🤖 AI Summary
This work addresses the scarcity of public datasets and evaluation benchmarks for ArkTS code intelligence. To bridge this gap, we construct and open-source the first large-scale ArkTS code retrieval dataset by crawling repositories from GitHub and Gitee, extracting functions along with their corresponding natural language comments, and applying precise parsing and cross-platform deduplication using tree-sitter-arkts. We propose a comment-based single-retrieval task formulation and establish a systematic evaluation benchmark. Furthermore, we fine-tune existing embedding models on both ArkTS and TypeScript data. Experimental results demonstrate that the fine-tuned models significantly outperform baseline approaches on this task, thereby providing the ArkTS community with high-quality data, effective tooling, and a standardized evaluation framework for code understanding.
📝 Abstract
ArkTS is a core programming language in the OpenHarmony ecosystem, yet research on ArkTS code intelligence is hindered by the lack of public datasets and evaluation benchmarks.
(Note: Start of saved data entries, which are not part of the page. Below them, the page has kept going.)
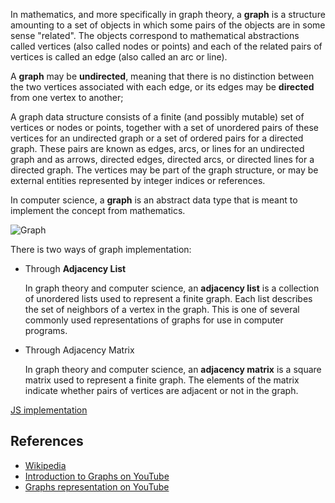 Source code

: In mathematics, and more specifically in graph theory, 
a **graph** is a structure amounting to a set of objects in 
which some pairs of the objects are in some sense "related". The 
objects correspond to mathematical abstractions called vertices 
(also called nodes or points) and each of the related pairs of vertices 
is called an edge (also called an arc or line).

A **graph** may be **undirected**, meaning that there is no distinction between 
the two vertices associated with each edge, or its edges may be **directed** 
from one vertex to another;

A graph data structure consists of a finite (and possibly 
mutable) set of vertices or nodes or points, together 
with a set of unordered pairs of these vertices for an 
undirected graph or a set of ordered pairs for a 
directed graph. These pairs are known as edges, arcs, 
or lines for an undirected graph and as arrows, 
directed edges, directed arcs, or directed lines 
for a directed graph. The vertices may be part of 
the graph structure, or may be external entities 
represented by integer indices or references.

In computer science, a **graph** is an abstract data type 
that is meant to implement the concept from mathematics.

![Graph](https://www.tutorialspoint.com/data_structures_algorithms/images/graph.jpg)

There is two ways of graph implementation:
 * Through **Adjacency List**
 
   In graph theory and computer science, an **adjacency list** is a collection of unordered lists 
   used to represent a finite graph. Each list describes the set of neighbors of a vertex in the graph. 
   This is one of several commonly used representations of graphs for use in computer programs.
     
 * Through Adjacency Matrix
    
   In graph theory and computer science, an **adjacency matrix** is a square matrix used to represent a finite graph. 
   The elements of the matrix indicate whether pairs of vertices are adjacent or not in the graph.

[JS implementation](Graph.js)

## References

- [Wikipedia](https://en.wikipedia.org/wiki/Graph_(abstract_data_type))
- [Introduction to Graphs on YouTube](https://www.youtube.com/watch?v=gXgEDyodOJU&index=9&list=PLLXdhg_r2hKA7DPDsunoDZ-Z769jWn4R8)
- [Graphs representation on YouTube](https://www.youtube.com/watch?v=k1wraWzqtvQ&index=10&list=PLLXdhg_r2hKA7DPDsunoDZ-Z769jWn4R8) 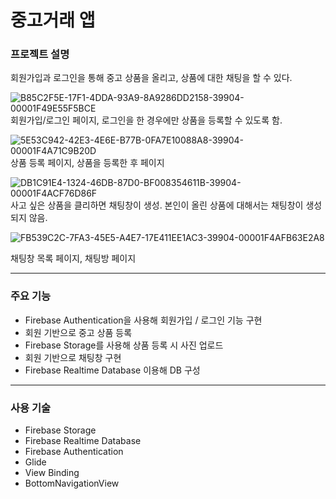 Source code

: # 중고거래 앱

### 프로젝트 설명
회원가입과 로그인을 통해 중고 상품을 올리고, 상품에 대한 채팅을 할 수 있다.



![B85C2F5E-17F1-4DDA-93A9-8A9286DD2158-39904-00001F49E55F5BCE](https://user-images.githubusercontent.com/120105216/209676042-9d5e37d7-6b85-4c48-8f76-a3ab0db51234.JPG)
회원가입/로그인 페이지, 로그인을 한 경우에만 상품을 등록할 수 있도록 함.

![5E53C942-42E3-4E6E-B77B-0FA7E10088A8-39904-00001F4A71C9B20D](https://user-images.githubusercontent.com/120105216/209676063-23d6ecd1-d72c-423e-ae62-3955985f304f.JPG)
상품 등록 페이지, 상품을 등록한 후 페이지

![DB1C91E4-1324-46DB-87D0-BF008354611B-39904-00001F4ACF76D86F](https://user-images.githubusercontent.com/120105216/209676077-5e48ea6b-3355-407c-9c15-7cb6d31c6294.JPG)
사고 싶은 상품을 클리하면 채팅창이 생성. 본인이 올린 상품에 대해서는 채팅창이 생성되지 않음.

![FB539C2C-7FA3-45E5-A4E7-17E411EE1AC3-39904-00001F4AFB63E2A8](https://user-images.githubusercontent.com/120105216/209676091-7e52c185-1350-4cb0-aad8-d7b623397e6a.JPG)

채팅창 목록 페이지, 채팅방 페이지

---

### 주요 기능
- Firebase Authentication을 사용해 회원가입 / 로그인 기능 구현
- 회원 기반으로 중고 상품 등록
- Firebase Storage를 사용해 상품 등록 시 사진 업로드
- 회원 기반으로 채팅창 구현
- Firebase Realtime Database 이용해 DB 구성

---

### 사용 기술
- Firebase Storage
- Firebase Realtime Database
- Firebase Authentication
- Glide
- View Binding
- BottomNavigationView
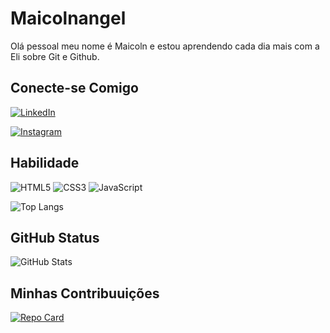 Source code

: # Maicolnangel
Olá pessoal meu nome é Maicoln e estou aprendendo cada dia mais com a Eli sobre Git e Github.

## Conecte-se Comigo 
[![LinkedIn](https://img.shields.io/badge/LinkedIn-000?style=for-the-badge&logo=linkedin&logoColor=0000FF)](https://www.linkedin.com/in/MaicolnMartins/)

[![Instagram](https://img.shields.io/badge/Instagram-000?style=for-the-badge&logo=instagram&logoColor=0000FF)](https://www.instagram.com/MaicolnMartins/)

## Habilidade 
![HTML5](https://img.shields.io/badge/HTML5-000?style=for-the-badge&logo=html5)
![CSS3](https://img.shields.io/badge/CSS3-000?style=for-the-badge&logo=css3&logoColor=264CE4)
![JavaScript](https://img.shields.io/badge/JavaScript-000?style=for-the-badge&logo=javascript)



![Top Langs](https://github-readme-stats-git-masterrstaa-rickstaa.vercel.app/api/top-langs/?username=Maicolnangel&bg_color=000&border_color=30A3DC&title_color=E94D5F&text_color=FFF)

## GitHub Status 
![GitHub Stats](https://github-readme-stats.vercel.app/api?username=Maicolnangel&theme=transparent&bg_color=000&border_color=30A3DC&show_icons=true&icon_color=30A3DC&title_color=E94D5F&text_color=FFF)


## Minhas Contribuuições 
[![Repo Card](https://github-readme-stats.vercel.app/api/pin/?username=Maicolnangel&repo=DecodificadorAluraT4&bg_color=000&border_color=30A3DC&show_icons=true&icon_color=30A3DC&title_color=E94D5F&text_color=FFF)](https://maicolnangel.github.io/DecodificadorAluraT4/)


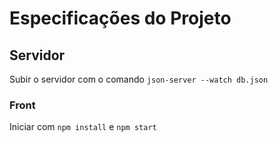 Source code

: # Especificações do Projeto

## Servidor

Subir o servidor com o comando `json-server --watch db.json`

### Front

Iniciar com `npm install` e `npm start`
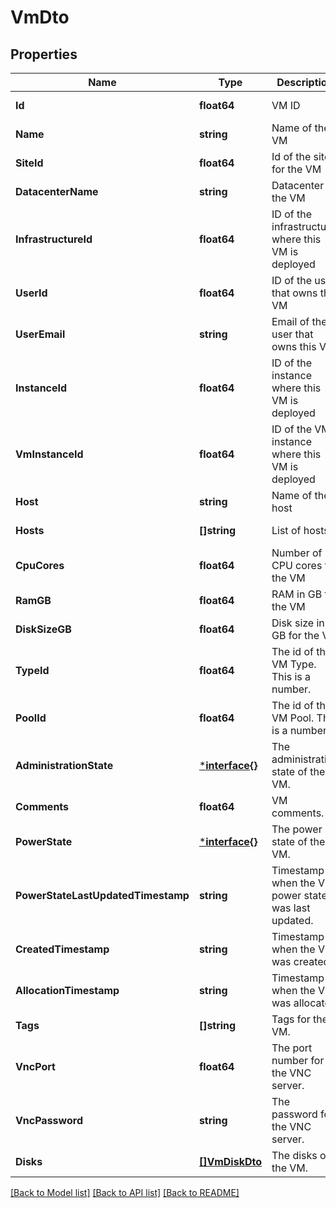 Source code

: # VmDto

## Properties
Name | Type | Description | Notes
------------ | ------------- | ------------- | -------------
**Id** | **float64** | VM ID | [default to null]
**Name** | **string** | Name of the VM | [default to null]
**SiteId** | **float64** | Id of the site for the VM | [default to null]
**DatacenterName** | **string** | Datacenter of the VM | [default to null]
**InfrastructureId** | **float64** | ID of the infrastructure where this VM is deployed | [default to null]
**UserId** | **float64** | ID of the user that owns this VM | [default to null]
**UserEmail** | **string** | Email of the user that owns this VM | [default to null]
**InstanceId** | **float64** | ID of the instance where this VM is deployed | [default to null]
**VmInstanceId** | **float64** | ID of the VM instance where this VM is deployed | [default to null]
**Host** | **string** | Name of the host | [default to null]
**Hosts** | **[]string** | List of hosts | [default to null]
**CpuCores** | **float64** | Number of CPU cores for the VM | [default to null]
**RamGB** | **float64** | RAM in GB for the VM | [default to null]
**DiskSizeGB** | **float64** | Disk size in GB for the VM | [default to null]
**TypeId** | **float64** | The id of the VM Type. This is a number. | [default to null]
**PoolId** | **float64** | The id of the VM Pool. This is a number. | [default to null]
**AdministrationState** | [***interface{}**](interface{}.md) | The administration state of the VM. | [default to null]
**Comments** | **float64** | VM comments. | [default to null]
**PowerState** | [***interface{}**](interface{}.md) | The power state of the VM. | [default to null]
**PowerStateLastUpdatedTimestamp** | **string** | Timestamp when the VM power state was last updated. | [default to null]
**CreatedTimestamp** | **string** | Timestamp when the VM was created | [default to null]
**AllocationTimestamp** | **string** | Timestamp when the VM was allocated | [default to null]
**Tags** | **[]string** | Tags for the VM. | [default to null]
**VncPort** | **float64** | The port number for the VNC server. | [default to null]
**VncPassword** | **string** | The password for the VNC server. | [default to null]
**Disks** | [**[]VmDiskDto**](VMDiskDto.md) | The disks of the VM. | [default to null]

[[Back to Model list]](../README.md#documentation-for-models) [[Back to API list]](../README.md#documentation-for-api-endpoints) [[Back to README]](../README.md)


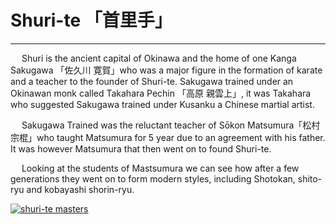 # Shuri-te 「首里手」
---

&emsp; Shuri is the ancient capital of Okinawa and the home of one Kanga Sakugawa 「佐久川 寛賀」who was a major figure in the formation of karate and a teacher to the founder of Shuri-te. Sakugawa trained under an Okinawan monk called Takahara Pechin 「高原 親雲上」, it was Takahara who suggested Sakugawa trained under Kusanku a Chinese martial artist. 

&emsp; Sakugawa Trained was the reluctant teacher of Sōkon Matsumura「松村 宗棍」who taught Matsumura for 5 year due to an agreement with his father. It was however Matsumura that then went on to found Shuri-te. 

&emsp; Looking at the students of Mastsumura we can see how after a few generations they went on to form modern styles, including Shotokan, shito-ryu and kobayashi shorin-ryu.

[![shuri-te masters](/images/shuri-te-tree.jpg)](https://www.wikiwand.com/en/Okinawan_martial_arts#/Shuri-te)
This paper presents a large-scale ArkTS dataset constructed from open-source repositories, targeting code retrieval and code evaluation tasks. We design a single-search task, where natural language comments are used to retrieve corresponding ArkTS functions. ArkTS repositories are crawled from GitHub and Gitee, and comment-function pairs are extracted using tree-sitter-arkts, followed by cross-platform deduplication and statistical analysis of ArkTS function types. We further evaluate existing open-source code embedding models on the single-search task and perform fine-tuning using both ArkTS and TypeScript training datasets, resulting in a high-performing model for ArkTS code understanding. This work establishes the first systematic benchmark for ArkTS code retrieval. Both the dataset and our fine-tuned model are available at https://huggingface.co/hreyulog/embedinggemma_arkts and https://huggingface.co/datasets/hreyulog/arkts-code-docstring .